How her View of Waldorf and SWS has Changed Since Becoming a Teacher…

I’m just blown away by the commitment here. The academic rigor and intentions of why we do things are amazing but it’s the extras, the small little details, the intentions of putting feeling and love into all that we do that makes me think, “Oh my goodness, that is so big and so magical.” That takes time. It blows my mind to think of all the things that were catered to me as a child and recognizing that, as an adult, those things were given to me by adults. All that love, care, and little extra moments were given to me. That’s what inspires me as a teacher. To know those tiny gestures make all the difference. The reverence that goes into what we do here is so incredible.  

I think it’s beautiful that I’m still in touch with my kindergarten teacher, that my brother is still in touch with his kindergarten teacher. It’s amazing to think, “oh my goodness, they have seen us evolve, and change, and grow.” I think it’s rare in the world we live in now. There’s not a lot of time to foster those relationships or the reverence of noticing, or finding the simple but we do it here. 

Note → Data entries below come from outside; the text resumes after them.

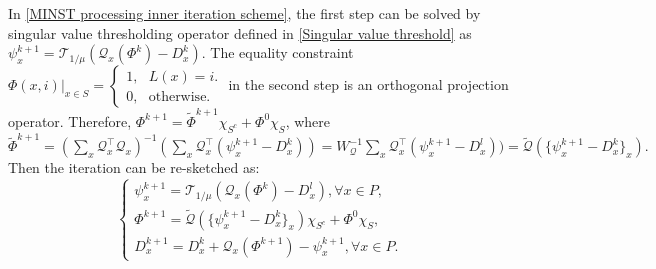 \documentclass[letterpaper,10pt]{article}
\begin{document}
In \eqref{MINST processing inner iteration scheme}, the first step can be solved by singular value thresholding operator defined in \eqref{Singular value threshold} as $\psi_x^{k+1} = \mathcal{T}_{1/\mu}(\mathcal{Q}_x (\Phi^{k}) -D_{x}^{k})$. The equality constraint $ \Phi(x,i)|_{x \in S} = \begin{cases}1,  \ \ \ L(x) = i.\\0, \ \ \ \text{otherwise}. \end{cases}$ in the second step is an orthogonal projection operator. Therefore, ${\Phi}^{k+1} = \tilde{\Phi}^{k+1} \chi_{S^c} + \Phi^0 \chi_{S}$, where $\tilde{\Phi}^{k+1} =  (\sum_{x} \mathcal{Q}_x^{\top} \mathcal{Q}_x)^{-1} (\sum_{x} \mathcal{Q}_x^{\top}({\psi_x^{k+1}} - D_{x}^{k})) = W_{{\mathcal{Q}}}^{-1}\sum_{x} \mathcal{Q}_x^{\top}({\psi_x^{k+1}} - D_{x}^{l})) = \tilde{\mathcal{Q}} (\{\psi_x^{k+1}-D_{x}^k\}_x).$ Then the iteration can be re-sketched as:
\begin{equation}\label{MINST processing inner iteration scheme resc}
\begin{cases}
\psi_x^{k+1} = \mathcal{T}_{1/\mu}(\mathcal{Q}_x (\Phi^{k}) -D_{x}^{l}) , \forall x \in P,\\
{\Phi}^{k+1} =  \tilde{\mathcal{Q}} (\{\psi_x^{k+1}-D_{x}^k\}_x) \chi_{S^c} + \Phi^0 \chi_{S},\\
D_x^{k+1} = D_x^k + \mathcal{Q}_x (\Phi^{k+1}) - \psi_x^{k+1}, \forall x \in P.
\end{cases}
\end{equation}
\end{document}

Skills Learned From Waldorf education…

I think about why Waldorf education speaks to me and a lot of it is the life skills I was taught. It wasn’t a question of “did I just do it to get it done?” but rather “did I understand it? Did I question it? Did I put love and my effort into something? Did I do it well?” That starts in Kindergarten. How we feel, how we sing. Are we using our beautiful voices? Are we noticing the tiny snowdrops coming up? All of the tiny gestures are life lessons. It’s not just to learn about plants or to sing at a certain octave level. It’s this life skill that carries us through what is purposeful and what is meaningful to us for the rest of our lives. That’s the awe I have in Waldorf education that I’ve now recognized as an adult was given to me as a child. It’s the simple things that carry us. 

It’s funny because if you were to talk to my teenage self, there is no way I would be back here in Waldorf education. “I will never wear wool socks, I will never wear linen. I won’t do it. You can’t make me. I won’t knit socks, I just won’t do it.” It’s funny how things come full circle. As I’ve matured, I’ve realized the deeper purposeful and meaningful life skills I was exposed to at such a young age that I just took for granted as a kid. 

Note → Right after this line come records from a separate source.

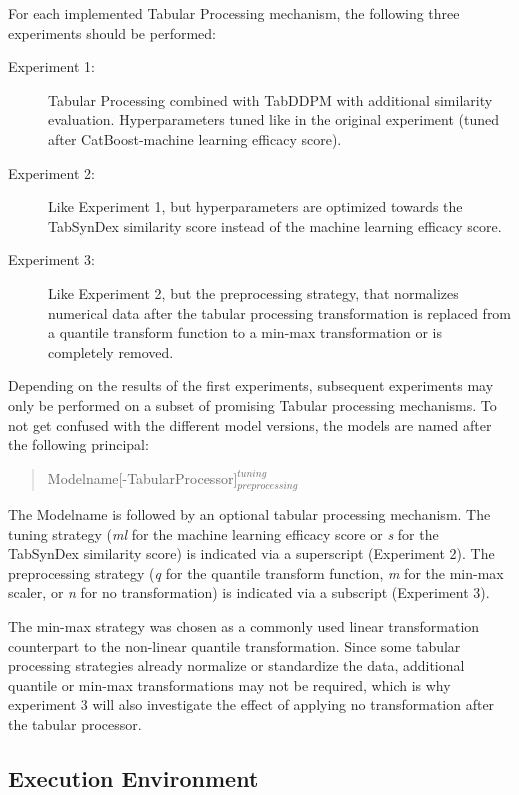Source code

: \noindent For each implemented Tabular Processing mechanism, the following three experiments should be performed:

\begin{description}
	\item[Experiment 1:] Tabular Processing combined with TabDDPM with additional similarity evaluation. Hyperparameters tuned like in the original experiment (tuned after CatBoost-machine learning efficacy score).
	\item[Experiment 2:] Like Experiment 1, but hyperparameters are optimized towards the TabSynDex similarity score instead of the machine learning efficacy score.
	\item[Experiment 3:] Like Experiment 2, but the preprocessing strategy, that normalizes numerical data after the tabular processing transformation is replaced from a quantile transform function to a min-max transformation or is completely removed.
\end{description}

\noindent Depending on the results of the first experiments, subsequent experiments may only be performed on a subset of promising Tabular processing mechanisms.
To not get confused with the different \gls{model} versions, the models are named after the following principal:
\begin{quote}
Modelname[-TabularProcessor]$^{tuning}_{preprocessing}$
\end{quote}
The Modelname is followed by an optional tabular processing mechanism.
The tuning strategy (\textit{ml} for the machine learning efficacy score or \textit{s} for the TabSynDex similarity score) is indicated via a superscript (Experiment 2).
The preprocessing strategy (\textit{q} for the quantile transform function, \textit{m} for the min-max scaler, or \textit{n} for no transformation) is indicated via a subscript (Experiment 3).

The min-max strategy was chosen as a commonly used linear transformation counterpart to the non-linear quantile transformation.
Since some tabular processing strategies already normalize or standardize the data, additional quantile or min-max transformations may not be required, 
which is why experiment 3 will also investigate the effect of applying no transformation after the tabular processor.

\subsection{Execution Environment}
\label{ch:environment}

I studied special education in college and just felt like there has to be more, there has to be more than just this very standard, very superficial do’s and don’ts of education. There was no questioning, there was no deeper understanding of why those are the things and why we do those things, or any of the whys. So I had all of these questions which then led me back to Waldorf education, curative education and social therapy. I felt like those questions were being answered in a broader lens. I learned to go deep into the individual and the diagnostic while also asking why and expanding on that. I think Waldorf education, just if I look at what I’m doing in Kindergarten, is allowing the child to have an imagination. Later in life that child learns to ask why. That’s something that’s incredible. If we allow our children to play with the impossible and the imagination, that gives so much more opportunity later in life to go deeper. 

What Makes Susquehanna Waldorf School Special?

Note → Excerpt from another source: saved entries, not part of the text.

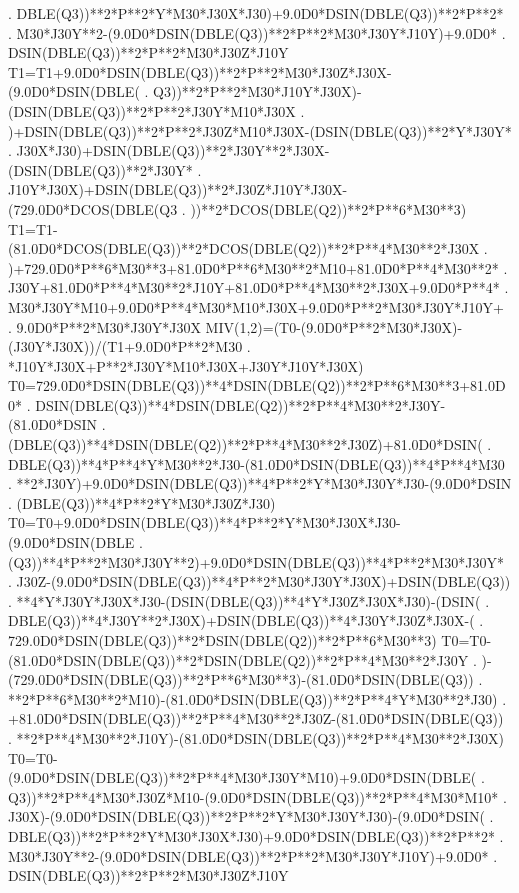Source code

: \begin{framedverbatim}
     . DBLE(Q3))**2*P**2*Y*M30*J30X*J30)+9.0D0*DSIN(DBLE(Q3))**2*P**2*
     . M30*J30Y**2-(9.0D0*DSIN(DBLE(Q3))**2*P**2*M30*J30Y*J10Y)+9.0D0*
     . DSIN(DBLE(Q3))**2*P**2*M30*J30Z*J10Y
      T1=T1+9.0D0*DSIN(DBLE(Q3))**2*P**2*M30*J30Z*J30X-(9.0D0*DSIN(DBLE(
     . Q3))**2*P**2*M30*J10Y*J30X)-(DSIN(DBLE(Q3))**2*P**2*J30Y*M10*J30X
     . )+DSIN(DBLE(Q3))**2*P**2*J30Z*M10*J30X-(DSIN(DBLE(Q3))**2*Y*J30Y*
     . J30X*J30)+DSIN(DBLE(Q3))**2*J30Y**2*J30X-(DSIN(DBLE(Q3))**2*J30Y*
     . J10Y*J30X)+DSIN(DBLE(Q3))**2*J30Z*J10Y*J30X-(729.0D0*DCOS(DBLE(Q3
     . ))**2*DCOS(DBLE(Q2))**2*P**6*M30**3)
      T1=T1-(81.0D0*DCOS(DBLE(Q3))**2*DCOS(DBLE(Q2))**2*P**4*M30**2*J30X
     . )+729.0D0*P**6*M30**3+81.0D0*P**6*M30**2*M10+81.0D0*P**4*M30**2*
     . J30Y+81.0D0*P**4*M30**2*J10Y+81.0D0*P**4*M30**2*J30X+9.0D0*P**4*
     . M30*J30Y*M10+9.0D0*P**4*M30*M10*J30X+9.0D0*P**2*M30*J30Y*J10Y+
     . 9.0D0*P**2*M30*J30Y*J30X
      MIV(1,2)=(T0-(9.0D0*P**2*M30*J30X)-(J30Y*J30X))/(T1+9.0D0*P**2*M30
     . *J10Y*J30X+P**2*J30Y*M10*J30X+J30Y*J10Y*J30X)
      T0=729.0D0*DSIN(DBLE(Q3))**4*DSIN(DBLE(Q2))**2*P**6*M30**3+81.0D0*
     . DSIN(DBLE(Q3))**4*DSIN(DBLE(Q2))**2*P**4*M30**2*J30Y-(81.0D0*DSIN
     . (DBLE(Q3))**4*DSIN(DBLE(Q2))**2*P**4*M30**2*J30Z)+81.0D0*DSIN(
     . DBLE(Q3))**4*P**4*Y*M30**2*J30-(81.0D0*DSIN(DBLE(Q3))**4*P**4*M30
     . **2*J30Y)+9.0D0*DSIN(DBLE(Q3))**4*P**2*Y*M30*J30Y*J30-(9.0D0*DSIN
     . (DBLE(Q3))**4*P**2*Y*M30*J30Z*J30)
      T0=T0+9.0D0*DSIN(DBLE(Q3))**4*P**2*Y*M30*J30X*J30-(9.0D0*DSIN(DBLE
     . (Q3))**4*P**2*M30*J30Y**2)+9.0D0*DSIN(DBLE(Q3))**4*P**2*M30*J30Y*
     . J30Z-(9.0D0*DSIN(DBLE(Q3))**4*P**2*M30*J30Y*J30X)+DSIN(DBLE(Q3))
     . **4*Y*J30Y*J30X*J30-(DSIN(DBLE(Q3))**4*Y*J30Z*J30X*J30)-(DSIN(
     . DBLE(Q3))**4*J30Y**2*J30X)+DSIN(DBLE(Q3))**4*J30Y*J30Z*J30X-(
     . 729.0D0*DSIN(DBLE(Q3))**2*DSIN(DBLE(Q2))**2*P**6*M30**3)
      T0=T0-(81.0D0*DSIN(DBLE(Q3))**2*DSIN(DBLE(Q2))**2*P**4*M30**2*J30Y
     . )-(729.0D0*DSIN(DBLE(Q3))**2*P**6*M30**3)-(81.0D0*DSIN(DBLE(Q3))
     . **2*P**6*M30**2*M10)-(81.0D0*DSIN(DBLE(Q3))**2*P**4*Y*M30**2*J30)
     . +81.0D0*DSIN(DBLE(Q3))**2*P**4*M30**2*J30Z-(81.0D0*DSIN(DBLE(Q3))
     . **2*P**4*M30**2*J10Y)-(81.0D0*DSIN(DBLE(Q3))**2*P**4*M30**2*J30X)
      T0=T0-(9.0D0*DSIN(DBLE(Q3))**2*P**4*M30*J30Y*M10)+9.0D0*DSIN(DBLE(
     . Q3))**2*P**4*M30*J30Z*M10-(9.0D0*DSIN(DBLE(Q3))**2*P**4*M30*M10*
     . J30X)-(9.0D0*DSIN(DBLE(Q3))**2*P**2*Y*M30*J30Y*J30)-(9.0D0*DSIN(
     . DBLE(Q3))**2*P**2*Y*M30*J30X*J30)+9.0D0*DSIN(DBLE(Q3))**2*P**2*
     . M30*J30Y**2-(9.0D0*DSIN(DBLE(Q3))**2*P**2*M30*J30Y*J10Y)+9.0D0*
     . DSIN(DBLE(Q3))**2*P**2*M30*J30Z*J10Y

\end{framedverbatim}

SWS is a small school with a huge heart. We’re a little school in the middle of a valley, hidden by the river, but it’s a powerful place. When you walk in, it’s alive and there is so much warmth here. It’s blossoming, it’s growing and pulsing with people who genuinely care. They care about everything. It’s not, “did you learn this today?” checkmark, it’s “who are you and how do I get to meet you as a person? How do I get to support you as a person?” That goes for colleagues, for students, for families. It’s just incredible how much care and love is dedicated in and out of this school. It’s tangible. You walk into this school and it feels different. It might be a diamond in the rough, it might be small but it’s so full.